J.C. Penney shares dip to all-time low


Associated Press

NEW YORK

J.C. Penney slashed its annual profit forecast as it accelerated the clearance of slow-moving inventory and warned of weaker sales.

Shares tumbled more than 20 percent to an all-time low Friday, pulling Sears, Dillard’s, Kohl’s and other retailers down with it.

The S&P index that tracks department stores tumbled 4.8 percent.

The warning was taken as a bad omen for retailers, particularly those that rely on clothing sales, as they head shakily into the holiday shopping season.
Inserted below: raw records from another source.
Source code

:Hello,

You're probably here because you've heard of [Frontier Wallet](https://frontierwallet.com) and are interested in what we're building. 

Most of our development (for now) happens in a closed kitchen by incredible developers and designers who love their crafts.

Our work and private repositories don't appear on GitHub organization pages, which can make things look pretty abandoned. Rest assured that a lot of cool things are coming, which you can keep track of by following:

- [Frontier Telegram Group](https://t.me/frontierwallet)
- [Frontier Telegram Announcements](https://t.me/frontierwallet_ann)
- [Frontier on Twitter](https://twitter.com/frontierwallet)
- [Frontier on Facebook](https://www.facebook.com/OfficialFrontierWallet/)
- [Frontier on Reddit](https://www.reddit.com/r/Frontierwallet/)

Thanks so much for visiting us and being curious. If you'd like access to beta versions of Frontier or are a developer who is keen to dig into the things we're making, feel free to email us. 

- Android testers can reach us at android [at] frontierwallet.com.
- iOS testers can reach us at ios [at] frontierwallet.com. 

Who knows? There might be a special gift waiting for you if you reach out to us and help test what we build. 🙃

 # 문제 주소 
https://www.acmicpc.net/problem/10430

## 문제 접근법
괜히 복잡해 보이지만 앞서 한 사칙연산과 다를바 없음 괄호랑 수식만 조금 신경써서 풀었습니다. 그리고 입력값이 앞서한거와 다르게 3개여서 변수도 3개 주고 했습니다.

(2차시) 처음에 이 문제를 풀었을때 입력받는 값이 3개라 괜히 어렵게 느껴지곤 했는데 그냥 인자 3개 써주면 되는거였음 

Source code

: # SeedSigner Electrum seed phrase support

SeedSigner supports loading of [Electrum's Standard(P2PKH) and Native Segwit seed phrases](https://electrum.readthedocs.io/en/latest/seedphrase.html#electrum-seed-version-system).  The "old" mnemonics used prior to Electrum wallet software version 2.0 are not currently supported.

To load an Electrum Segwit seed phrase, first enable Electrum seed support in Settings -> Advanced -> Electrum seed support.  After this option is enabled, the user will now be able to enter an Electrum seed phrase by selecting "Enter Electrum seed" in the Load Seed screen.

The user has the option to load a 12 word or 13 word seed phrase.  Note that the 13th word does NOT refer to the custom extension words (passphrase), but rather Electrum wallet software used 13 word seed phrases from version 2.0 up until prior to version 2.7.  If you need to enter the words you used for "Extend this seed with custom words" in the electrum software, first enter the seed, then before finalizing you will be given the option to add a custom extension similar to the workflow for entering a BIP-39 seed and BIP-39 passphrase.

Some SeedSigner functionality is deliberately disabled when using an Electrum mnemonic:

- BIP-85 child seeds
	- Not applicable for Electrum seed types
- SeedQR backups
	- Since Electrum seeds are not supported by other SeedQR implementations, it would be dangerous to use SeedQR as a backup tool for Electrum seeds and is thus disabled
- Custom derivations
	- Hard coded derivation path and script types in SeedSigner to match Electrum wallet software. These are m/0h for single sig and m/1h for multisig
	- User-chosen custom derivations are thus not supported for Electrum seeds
Like many department stores, J.C. Penney has tried to reinvent itself as American spending patterns change radically. That transformation has meant less spending on clothes, and more spending on the home, or getting out of it for dinner or a trip to the spa. When money is spent on clothing, increasingly it ends up in the register at discount stores such as T.J. Maxx, or more menacingly, at Amazon.com.

As the department store sector was pummeled Friday, shares of Amazon surged 13 percent to an all-time high a day after it blew Wall Street expectations out of the water and posted a 34 percent spike in quarterly revenue.

Amazon now employs 540,000 people, a 77 percent jump from just last year while department stores lay off workers and close locations as they try to figure out what people want.

J.C. Penney, for example, is once again selling major appliances, and it’s expanding its Sephora beauty shops within stores.

“While we acknowledge the positive work (J.C. Penney) is doing to become less apparel reliant, the sector faces intense secular headwinds as mall traffic wanes and the shift to (e-commerce) should also continue to weigh on profitability,” wrote Randal J. Konik, an industry analyst at Jefferies.

J.C. Penney, which had told investors to expect per-share profits between 40 and 65 cents for the current fiscal year, now says it expects those profits to be between only 2 and 8 cents.

Revenue at stores opened at least a year will be unchanged or down 1 percent for the year, the department store said Friday, just two months after saying the revenue could be up as much as 1 percent.

For the third quarter, which ends today, the company expects a per-share loss of 40 to 45 cents. That’s much deeper than the 17 cent loss that analysts expected, according to FactSet.